From 0 to 1, use openppl to implement an AI reasoning application

Time:2022-6-1

The deep learning reasoning framework openppl has been open source. This paper uses an image classification example to explain how to deploy a deep learning model and complete an AI reasoning application from 0 to 1.

Final effect: identify the animals in the picture by uploading a cat photo (dogs can also be used)

background knowledge

Openppl is a reasoning engine based on a self-developed high-performance operator library.

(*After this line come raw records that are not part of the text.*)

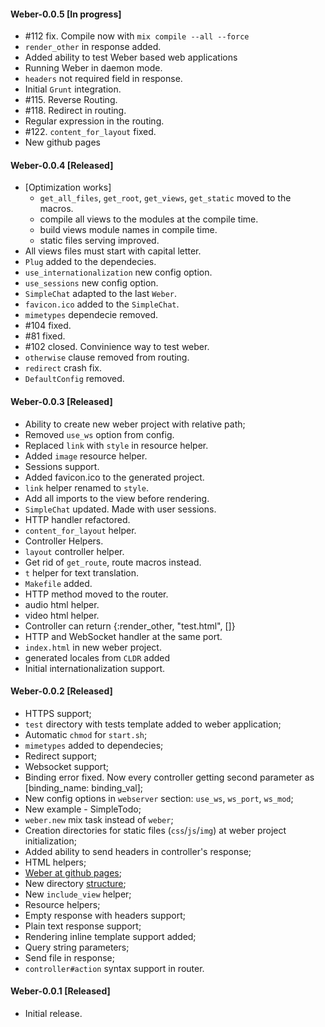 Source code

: #### Weber-0.0.5 [In progress]

  * #112 fix. Compile now with `mix compile --all --force`
  * `render_other` in response added.
  * Added ability to test Weber based web applications
  * Running Weber in daemon mode.
  * `headers` not required field in response.
  * Initial `Grunt` integration.
  * #115. Reverse Routing.
  * #118. Redirect in routing.
  * Regular expression in the routing.
  * #122. `content_for_layout` fixed.
  * New github pages

#### Weber-0.0.4 [Released]

  * [Optimization works]
    * `get_all_files`, `get_root`, `get_views`, `get_static` moved to the macros.
    * compile all views to the modules at the compile time.
    * build views module names in compile time.
    * static files serving improved.
  * All views files must start with capital letter.
  * `Plug` added to the dependecies.
  * `use_internationalization` new config option.
  * `use_sessions` new config option.
  * `SimpleChat` adapted to the last `Weber`.
  * `favicon.ico` added to the `SimpleChat`.
  * `mimetypes` dependecie removed.
  * #104 fixed.
  * #81 fixed.
  * #102 closed. Convinience way to test weber.
  * `otherwise` clause removed from routing.
  * `redirect` crash fix.
  * `DefaultConfig` removed.

#### Weber-0.0.3 [Released]

  * Ability to create new weber project with relative path;
  * Removed `use_ws` option from config.
  * Replaced `link` with `style` in resource helper.
  * Added `image` resource helper.
  * Sessions support.
  * Added favicon.ico to the generated project.
  * `link` helper renamed to `style`.
  * Add all imports to the view before rendering.
  * `SimpleChat` updated. Made with user sessions.
  * HTTP handler refactored.
  * `content_for_layout` helper.
  * Controller Helpers.
  * `layout` controller helper.
  * Get rid of `get_route`, route macros instead.
  * `t` helper for text translation.
  * `Makefile` added.
  * HTTP method moved to the router.
  * audio html helper.
  * video html helper.
  * Controller can return {:render_other, "test.html", []}
  * HTTP and WebSocket handler at the same port.
  * `index.html` in new weber project.
  * generated locales from `CLDR` added
  * Initial internationalization support.

#### Weber-0.0.2 [Released]

  * HTTPS support;
  * `test` directory with tests template added to weber application;
  * Automatic `chmod` for `start.sh`;
  * `mimetypes` added to dependecies;
  * Redirect support;
  * Websocket support;
  * Binding error fixed. Now every controller getting second parameter as [binding_name: binding_val];
  * New config options in `webserver` section: `use_ws`, `ws_port`, `ws_mod`;
  * New example - SimpleTodo;
  * `weber.new` mix task instead of `weber`;
  * Creation directories for static files (`css`/`js`/`img`) at weber project initialization;
  * Added ability to send headers in controller's response;
  * HTML helpers;
  * [Weber at github pages](http://0xax.github.io/weber/index.html);
  * New directory [structure](https://github.com/0xAX/weber/wiki/Weber-project-directory-structure);
  * New `include_view` helper;
  * Resource helpers;
  * Empty response with headers support;
  * Plain text response support;
  * Rendering inline template support added;
  * Query string parameters;
  * Send file in response;
  * `controller#action` syntax support in router.

#### Weber-0.0.1 [Released]

  * Initial release.
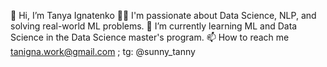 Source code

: 👋 Hi, I’m Tanya Ignatenko
👨‍💻 I'm passionate about Data Science, NLP, and solving real-world ML problems.
🌱 I’m currently learning ML and Data Science in the Data Science master's program.
📫 How to reach me tanigna.work@gmail.com ; tg: @sunny_tanny



<!--
**TanyaIgnatenko/TanyaIgnatenko** is a ✨ _special_ ✨ repository because its `README.md` (this file) appears on your GitHub profile.

Here are some ideas to get you started:

- 🔭 I’m currently working on ...
- 🌱 I’m currently learning ...
- 👯 I’m looking to collaborate on ...
- 🤔 I’m looking for help with ...
- 💬 Ask me about ...
- 📫 How to reach me: ...
- 😄 Pronouns: ...
- ⚡ Fun fact: ...
-->
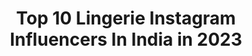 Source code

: ---
title: Top 10 Lingerie Instagram Influencers In India in 2023
description: >-
  Find top lingerie Instagram influencers in India in 2023. Most popular hashtags: #portrait #fashion #model #lingerie.
platform: Instagram
hits: 58
text_top: Discover the best Instagram influencers on inBeat.
text_bottom: Our search engine holds 58 Instagram influencers like this in India for you to connect with.
profiles:
  - username: "inspirephotographystudios"
    fullname: >-
      Inspire Photography Studios
    bio: >-
      Male Photographer working in Fashion👗 Lingerie🎀 and Artistic🌹photography. DM for rates/collaboration/schedule.
    location: "India"
    followers: 13062
    engagement: 974
    commentsToLikes: 0.011681
    id: ck8syaw3wkb7w0j78d61gw3xu
    verified: false
    hashtags: "#faith, #pictureoftheday, #mondaymorningchallenge, #curems"
  - username: "jenifferpiccinato"
    fullname: >-
      Jeniffer Piccinato
    bio: >-
      🇧🇷 🇮🇳Actress/Model Represented by @inega.in Watch me on SIN @ahavideoin Expiry Date @zee5premium
    location: "India"
    followers: 83549
    engagement: 491
    commentsToLikes: 0.016920
    id: ck0vx687txcfp0i194wo3ikrw
    verified: false
    hashtags: "#boudoirphotography, #freckles, #lingerie, #beautyphotography"
  - username: "somamajhiofficial"
    fullname: >-
      Natasha Natty
    bio: >-
      Model | Dreamer | Artist | Dancer | Learner | Fitness lover 📍Mumbai 💌 For Collabs and shoots : majhisoma@gmail.com
    location: "India"
    followers: 155624
    engagement: 113
    commentsToLikes: 0.018922
    id: ck5cgt3wpphxw0i11qu87vyhy
    verified: true
    hashtags: "#sexy, #love, #follow, #fitness"
  - username: "artographyphotos"
    fullname: >-
      Sagar S Mindhe | PHOTOGRAPHER
    bio: >-
      #iamartographer Proud member of @thesupercollectiv “paid shoots only”
    location: "India"
    followers: 29868
    engagement: 136
    commentsToLikes: 0.026002
    id: ck0vy42yj254z0i19lb5ntqic
    verified: false
    hashtags: "#outdoorphotography, #glamourmodel, #portraitmode, #fashionmagazine"
  - username: "ariesfotography"
    fullname: >-
      ARIES FOTOGRAPHY ♈️
    bio: >-
      Now in India 🇮🇳 📷 Freelance Portrait / Fashion Photographer Dubai For my sensual/boudoir work follow @ariessensualfotography
    location: "India"
    followers: 10258
    engagement: 223
    commentsToLikes: 0.014764
    id: ck5cb5ocjes580i113pkpaiyj
    verified: false
    hashtags: "#portrait, #nikon, #happiness, #model"
  - username: "snapographer3"
    fullname: >-
      Snapography Creations
    bio: >-
      ᴏꜰꜰɪᴄɪᴀʟ ᴘʀᴏꜰɪʟᴇ ᴏꜰ ꜱɴᴀᴘᴏɢʀᴀᴘʜʏ ᴄʀᴇᴀᴛɪᴏɴꜱ ᴡʜᴇʀᴇ ʏᴏᴜ ᴄᴀɴ ꜱᴇᴇ ᴘʀᴏꜰᴇꜱꜱɪᴏɴᴀʟ ꜰᴀꜱʜɪᴏɴ & ꜰɪɴᴇ ᴀʀᴛ ᴘʜᴏᴛᴏɢʀᴀᴘʜʏ ᴅᴍ ꜰᴏʀ ꜱʜᴏᴏᴛ & ᴄᴏʟʟᴀʙ ᴀʟꜱᴏ ᴄʜᴇᴄᴋ ᴡᴇʙꜱɪᴛᴇs⬇️
    location: "India"
    followers: 32866
    engagement: 123
    commentsToLikes: 0.006592
    id: ck8szmcurozex0j78aqfq4a32
    verified: false
    hashtags: "#redlingerie, #sexylingerie, #moda, #fashion"
  - username: "ruskinfelix"
    fullname: >-
      Ruskin Felix | Photographer
    bio: >-
      Commercial | Fashion | Celebrity | Content Creator | Cinematographer FOUNDER - @felixfashionconsulting For Uncensored content - Follow here 👇
    location: "India"
    followers: 30511
    engagement: 251
    commentsToLikes: 0.007185
    id: ck5ciam14sas60i11lufcz4pw
    verified: false
    hashtags: "#mtvroadiesrealheroes, #portraits, #fashionphotographer, #face"
  - username: "inastiyaroy"
    fullname: >-
      ♕Nastiya R♡y♕
    bio: >-
      Model•Actress ☆ 🇮🇳🇦🇪☆ SnapChat: nastiroy ☆ Twit: @inastiyaroy ☆ ONLY PAID SHOOTS ☆ Inquiries: nastiyaroy@gmail.com ☆ WMH Magazine 2019 Winnerh
    location: "India"
    followers: 172703
    engagement: 126
    commentsToLikes: 0.021499
    id: ck5cb5dpseron0i11qxkwcgyq
    verified: false
    hashtags: "#womancrusheveryday, #picoftheday, #nastiyaroy, #internationalmodel"
  - username: "faizialiphotography"
    fullname: >-
      Faizi Ali
    bio: >-
      Agathokakological. I live in a Fantasy World with unrealistic Expectations Love Art Camera Life Photo Alhamdulillah
    location: "India"
    followers: 77130
    engagement: 120
    commentsToLikes: 0.004787
    id: ck0tz38i8p07s0i1947il6pqw
    verified: false
    hashtags: "#photographer, #beautiful, #laugh, #model"
  - username: "advait_vaidya"
    fullname: >-
      Advait Vaidya
    bio: >-
      Director🎬 Adfilmmaker🎥 FashionPhotographer📷 YouTuber🌍 Filmeditor✂ BTS📹 ExecutiveProducer @littlebeeproductions 📧 gheuntak.films@gmail.com
    location: "India"
    followers: 133204
    engagement: 144
    commentsToLikes: 0.009125
    id: ck1378io7aax40i19sxhg8k9q
    verified: false
    hashtags: "#arsenic, #southamerican, #canonm50, #director"
--- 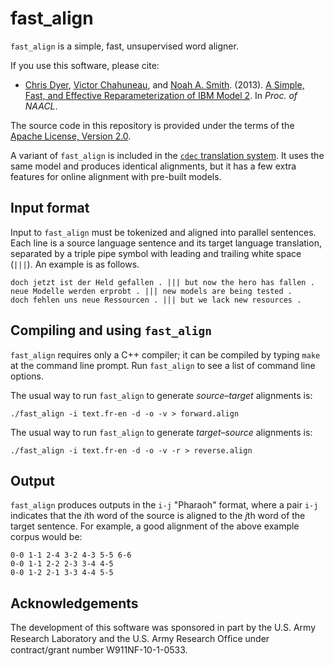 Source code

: fast_align
==========

`fast_align` is a simple, fast, unsupervised word aligner.

If you use this software, please cite:
* [Chris Dyer](http://www.cs.cmu.edu/~cdyer), [Victor Chahuneau](http://victor.chahuneau.fr), and [Noah A. Smith](http://www.cs.cmu.edu/~nasmith). (2013). [A Simple, Fast, and Effective Reparameterization of IBM Model 2](http://www.ark.cs.cmu.edu/cdyer/fast_valign.pdf). In *Proc. of NAACL*.

The source code in this repository is provided under the terms of the [Apache License, Version 2.0](http://www.apache.org/licenses/LICENSE-2.0.html).

A variant of `fast_align` is included in the [`cdec` translation system](http://www.cdec-decoder.org/). It uses the same model and produces identical alignments, but it has a few extra features for online alignment with pre-built models.

## Input format

Input to `fast_align` must be tokenized and aligned into parallel sentences. Each line is a source language sentence and its target language translation, separated by a triple pipe symbol with leading and trailing white space (` ||| `). An example is as follows.

    doch jetzt ist der Held gefallen . ||| but now the hero has fallen .
    neue Modelle werden erprobt . ||| new models are being tested .
    doch fehlen uns neue Ressourcen . ||| but we lack new resources .

## Compiling and using `fast_align`

`fast_align` requires only a C++ compiler; it can be compiled by typing `make` at the command line prompt. Run `fast_align` to see a list of command line options.

The usual way to run `fast_align` to generate *source–target* alignments is:

    ./fast_align -i text.fr-en -d -o -v > forward.align

The usual way to run `fast_align` to generate *target–source* alignments is:

    ./fast_align -i text.fr-en -d -o -v -r > reverse.align

## Output

`fast_align` produces outputs in the `i-j` "Pharaoh" format, where a pair `i-j` indicates that the <i>i</i>th word of the source is aligned to the <i>j</i>th word of the target sentence. For example, a good alignment of the above example corpus would be:

    0-0 1-1 2-4 3-2 4-3 5-5 6-6
    0-0 1-1 2-2 2-3 3-4 4-5
    0-0 1-2 2-1 3-3 4-4 5-5

## Acknowledgements

The development of this software was sponsored in part by the U.S. Army Research Laboratory and the U.S. Army Research Ofﬁce under contract/grant number W911NF-10-1-0533.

It provides the ability to deploy AI models at multiple back ends in the cloud native environment, and supports the efficient deployment of deep learning models such as openmmlab.

Openppl source code link:https://github.com/openppl-pu…

install

1. download the pplnn source code

git clone https://github.com/openppl-public/ppl.nn.git

2. installation dependency

Pplnn compilation depends on the following:

  • GCC > = 4.9 or llvm/clang > = 6.0
  • CMake >= 3.14
  • Git >= 2.7.0

The image classification routine classification described in this article also requires additional opencv installation:

  • For apt package management system (such as ubuntu/debian):
    sudo apt install libopencv-dev
  • For the yum package management system (such as CentOS):
    sudo yum install opencv opencv-devel
  • Or install opencv from the source code

Note: the compiler will automatically detect whether opencv is installed. If it is not installed, the routine in this article will not be generated

3. compilation

  • X86
cd ppl.nn
    / Build sh -DHPCC_ USE_ Openmp=on \dhpcc can be omitted if multithreading is not enabled_ USE_ OpenMP options
  • CUDA
    cd ppl.nn
    ./build.sh -DHPCC_USE_CUDA=ON

After compilation, the image classification routine classification will be generated in pplnn build / samples / CPP / run_ In the model/ directory, you can read pictures and model files and output classification results.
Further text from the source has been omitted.